Vol. 2 No. 1 (2019): current Issue
Research Article

Effect of Anastrozole Therapy on Bone Formation and Growth of Orchiectomized Pubertal Male Rats: Anastrozole Effect on Bone Formation and Growth

Raul A Arguello
Division of Pediatric Endocrinology, Department of Pediatrics, Danbury Hospital, Western Connecticut Health Network, Danbury CT, USA
Samay Bhushan
1889 Laurel Oak Drive, Statesboro, GA 30461
Matthew A Cornacchia
Ross University School of Medicine, Miramar, FL, USA
Mariano Castro Magana
Division of Pediatric Endocrinology, Department of Pediatrics, Winthrop University Hospital, Mineola NY, USA

Published 2019-12-13


  • Anastrozole,
  • Orchiectomized rats,
  • Bone formation,
  • Testosterone,
  • Aromatase inhibitor,
  • Cortical bone
  • ...More


Our study was designed to evaluate the effect of aromatase inhibition in orchidectomized rats and determine the effect of lack of estrogen and gonadal androgen in bone.
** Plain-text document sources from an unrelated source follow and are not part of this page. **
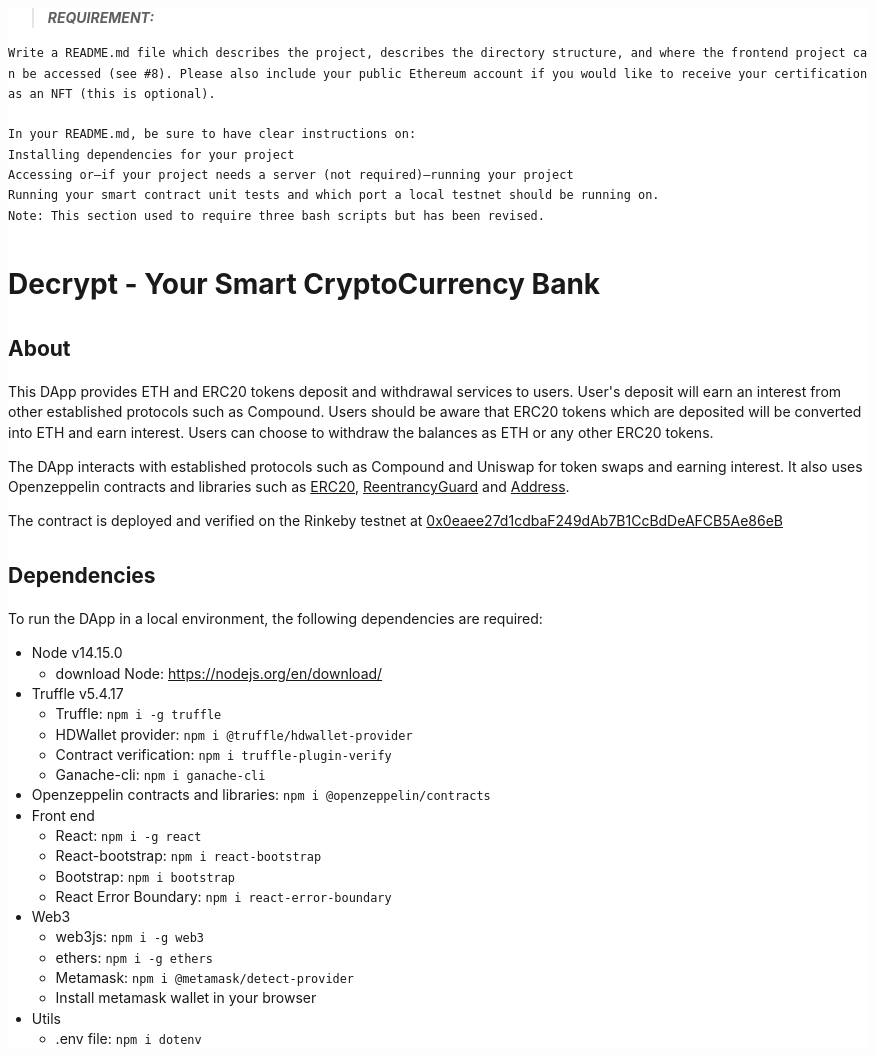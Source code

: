 
>**_REQUIREMENT:_**
```
Write a README.md file which describes the project, describes the directory structure, and where the frontend project can be accessed (see #8). Please also include your public Ethereum account if you would like to receive your certification as an NFT (this is optional). 

In your README.md, be sure to have clear instructions on: 
Installing dependencies for your project 
Accessing or—if your project needs a server (not required)—running your project
Running your smart contract unit tests and which port a local testnet should be running on.
Note: This section used to require three bash scripts but has been revised.
```
# Decrypt - Your Smart CryptoCurrency Bank
## About
This DApp provides ETH and ERC20 tokens deposit and withdrawal services to users. User's deposit will earn an interest from other established protocols such as Compound. Users should be aware that ERC20 tokens which are deposited will be converted into ETH and earn interest. Users can choose to withdraw the balances as ETH or any other ERC20 tokens. 

The DApp interacts with established protocols such as Compound and Uniswap for token swaps and earning interest. It also uses Openzeppelin contracts and libraries such as [ERC20](https://github.com/OpenZeppelin/openzeppelin-contracts/tree/master/contracts/token/ERC20), [ReentrancyGuard](https://github.com/OpenZeppelin/openzeppelin-contracts/blob/master/contracts/security/ReentrancyGuard.sol) and [Address](https://github.com/OpenZeppelin/openzeppelin-contracts/blob/master/contracts/utils/Address.sol).

The contract is deployed and verified on the Rinkeby testnet at [0x0eaee27d1cdbaF249dAb7B1CcBdDeAFCB5Ae86eB](https://rinkeby.etherscan.io/address/0x0eaee27d1cdbaF249dAb7B1CcBdDeAFCB5Ae86eB)
## Dependencies
To run the DApp in a local environment, the following dependencies are required:
* Node v14.15.0
  * download Node: https://nodejs.org/en/download/
* Truffle v5.4.17
  * Truffle: ``npm i -g truffle``
  * HDWallet provider:  ``npm i @truffle/hdwallet-provider``
  * Contract verification: ``npm i truffle-plugin-verify``
  * Ganache-cli: ``npm i ganache-cli``
* Openzeppelin contracts and libraries: ``npm i @openzeppelin/contracts``
* Front end 
  * React: ``npm i -g react``
  * React-bootstrap: ``npm i react-bootstrap``
  * Bootstrap: ``npm i bootstrap``
  * React Error Boundary: ``npm i react-error-boundary``
* Web3
  * web3js: ``npm i -g web3``
  * ethers: ``npm i -g ethers``
  * Metamask: ``npm i @metamask/detect-provider``
  * Install metamask wallet in your browser
* Utils
  * .env file: ``npm i dotenv``
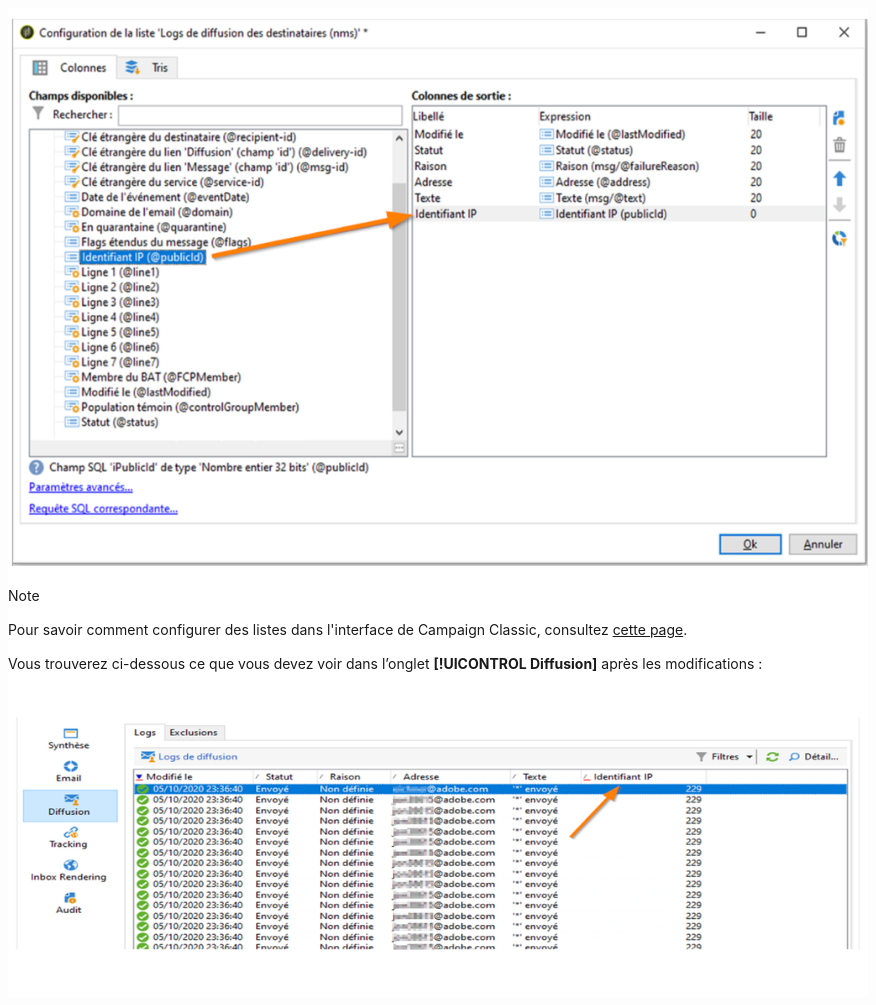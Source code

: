 ![](assets/list-config.png)

>[!NOTE]
>
>Pour savoir comment configurer des listes dans l&#39;interface de Campaign Classic, consultez [cette page](../../platform/using/adobe-campaign-workspace.md).

Vous trouverez ci-dessous ce que vous devez voir dans l’onglet **[!UICONTROL Diffusion]** après les modifications :

![](assets/logs-with-ip.png)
Thirty male Sprague Dawley rats age six weeks were used for the study, 20 of them were bilaterally orchidectomized, and 10 of them served as wild-type controls. The orchidectomized rats were randomly subdivided into two different groups. The first group consisted of ten Orchidectomized Control Rats (ORX) and the second composed of ten Orchidectomized Rats Treated with Anastrozole (ANA). The duration of the study was six weeks (age 7 weeks to 13 weeks). The ANA group showed an increased longitudinal growth rate (p < 0.009) and femoral length (p < 0.04) compared to ORX. The T.Ar was increased by 29% (p < 0.005) and Tb.Sp decreased by 49.7% (p < 0.004) compared to ORX, with no difference in TB.Th. The periosteal BFR (p < 0.02) and CT.Ar (p < 0.03) were also increased in ANA compared to ORX. Interestingly, the maximal (breaking) load of the femur was 17.5% higher in ANA than ORX (p < 0.001) and was similar to controls (p < 0.6). Surprisingly anastrozole improved bone fragility, mainly by reducing bone modeling in the cancellous bone and possibly by increasing periosteal BFR in the cortical bone. We hypothesized that these results could be secondary to an increase in non-gonadal androgen production, increased IGF-1 receptor expression at the bone level or possibly a combination of both.